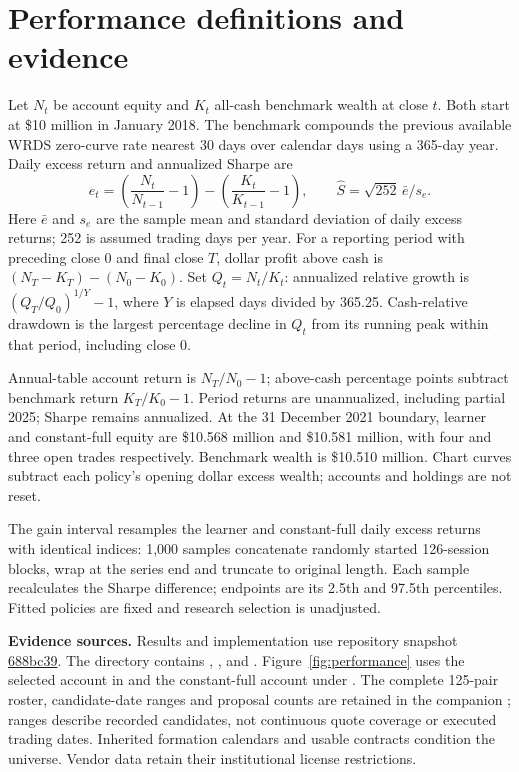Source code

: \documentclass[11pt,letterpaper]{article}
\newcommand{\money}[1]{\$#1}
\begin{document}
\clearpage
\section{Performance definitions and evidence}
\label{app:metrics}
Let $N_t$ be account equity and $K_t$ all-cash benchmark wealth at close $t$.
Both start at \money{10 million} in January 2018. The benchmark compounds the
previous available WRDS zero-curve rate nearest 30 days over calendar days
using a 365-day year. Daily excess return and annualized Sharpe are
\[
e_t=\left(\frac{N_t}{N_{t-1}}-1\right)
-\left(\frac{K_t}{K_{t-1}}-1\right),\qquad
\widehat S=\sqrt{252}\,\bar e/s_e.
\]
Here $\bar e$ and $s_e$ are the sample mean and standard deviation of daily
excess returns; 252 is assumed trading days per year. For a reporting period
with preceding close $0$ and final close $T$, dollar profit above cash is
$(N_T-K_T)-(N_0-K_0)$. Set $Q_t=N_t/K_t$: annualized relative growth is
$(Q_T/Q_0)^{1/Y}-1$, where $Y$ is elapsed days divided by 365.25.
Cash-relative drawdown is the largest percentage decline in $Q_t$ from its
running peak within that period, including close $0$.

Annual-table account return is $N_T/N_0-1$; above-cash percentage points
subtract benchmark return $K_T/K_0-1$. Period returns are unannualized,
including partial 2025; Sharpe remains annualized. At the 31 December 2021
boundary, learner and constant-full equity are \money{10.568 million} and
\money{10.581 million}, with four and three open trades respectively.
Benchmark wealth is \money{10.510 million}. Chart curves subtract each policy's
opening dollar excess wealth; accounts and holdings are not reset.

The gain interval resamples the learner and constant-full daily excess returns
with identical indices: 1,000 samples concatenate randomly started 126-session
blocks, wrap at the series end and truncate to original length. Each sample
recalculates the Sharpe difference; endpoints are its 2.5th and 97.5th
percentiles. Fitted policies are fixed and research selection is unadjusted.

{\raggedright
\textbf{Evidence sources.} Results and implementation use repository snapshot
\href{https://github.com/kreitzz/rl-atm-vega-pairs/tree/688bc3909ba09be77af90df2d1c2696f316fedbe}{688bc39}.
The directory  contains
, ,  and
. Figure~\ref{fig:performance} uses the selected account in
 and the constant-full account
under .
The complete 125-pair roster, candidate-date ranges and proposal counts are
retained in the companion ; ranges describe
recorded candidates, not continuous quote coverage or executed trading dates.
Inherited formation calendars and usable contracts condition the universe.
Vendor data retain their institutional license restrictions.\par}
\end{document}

---

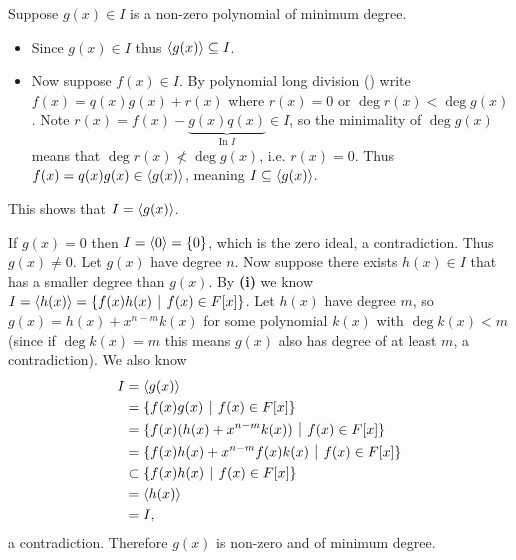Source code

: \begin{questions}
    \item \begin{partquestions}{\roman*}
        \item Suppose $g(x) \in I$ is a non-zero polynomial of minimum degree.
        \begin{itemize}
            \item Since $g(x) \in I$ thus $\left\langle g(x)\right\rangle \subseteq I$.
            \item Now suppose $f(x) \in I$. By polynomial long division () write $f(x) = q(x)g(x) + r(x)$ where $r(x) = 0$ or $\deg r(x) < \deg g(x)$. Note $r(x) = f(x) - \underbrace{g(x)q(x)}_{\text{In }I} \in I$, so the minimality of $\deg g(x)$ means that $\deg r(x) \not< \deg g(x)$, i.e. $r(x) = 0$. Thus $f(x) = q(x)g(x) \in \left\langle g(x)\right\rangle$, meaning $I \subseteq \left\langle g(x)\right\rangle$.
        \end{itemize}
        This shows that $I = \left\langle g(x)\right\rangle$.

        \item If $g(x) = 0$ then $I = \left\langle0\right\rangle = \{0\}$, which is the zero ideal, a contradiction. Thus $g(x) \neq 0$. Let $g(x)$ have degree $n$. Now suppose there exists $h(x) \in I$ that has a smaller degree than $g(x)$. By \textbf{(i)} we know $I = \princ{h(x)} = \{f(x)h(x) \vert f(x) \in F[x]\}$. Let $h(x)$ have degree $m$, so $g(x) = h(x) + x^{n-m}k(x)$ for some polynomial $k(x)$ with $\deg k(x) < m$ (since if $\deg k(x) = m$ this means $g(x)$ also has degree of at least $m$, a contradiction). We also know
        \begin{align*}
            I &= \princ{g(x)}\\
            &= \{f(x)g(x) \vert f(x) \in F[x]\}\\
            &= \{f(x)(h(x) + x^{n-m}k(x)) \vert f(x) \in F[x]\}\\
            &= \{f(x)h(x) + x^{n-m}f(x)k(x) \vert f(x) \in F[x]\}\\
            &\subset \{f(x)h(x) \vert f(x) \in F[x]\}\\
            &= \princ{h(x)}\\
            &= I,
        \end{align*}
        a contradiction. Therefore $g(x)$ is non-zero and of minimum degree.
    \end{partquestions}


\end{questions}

* [Exercise goal] Reproduce every line above that contains the string "year".

* [Exercise response]
using a 365-day year. Daily excess return and annualized Sharpe are
excess returns; 252 is assumed trading days per year. For a reporting period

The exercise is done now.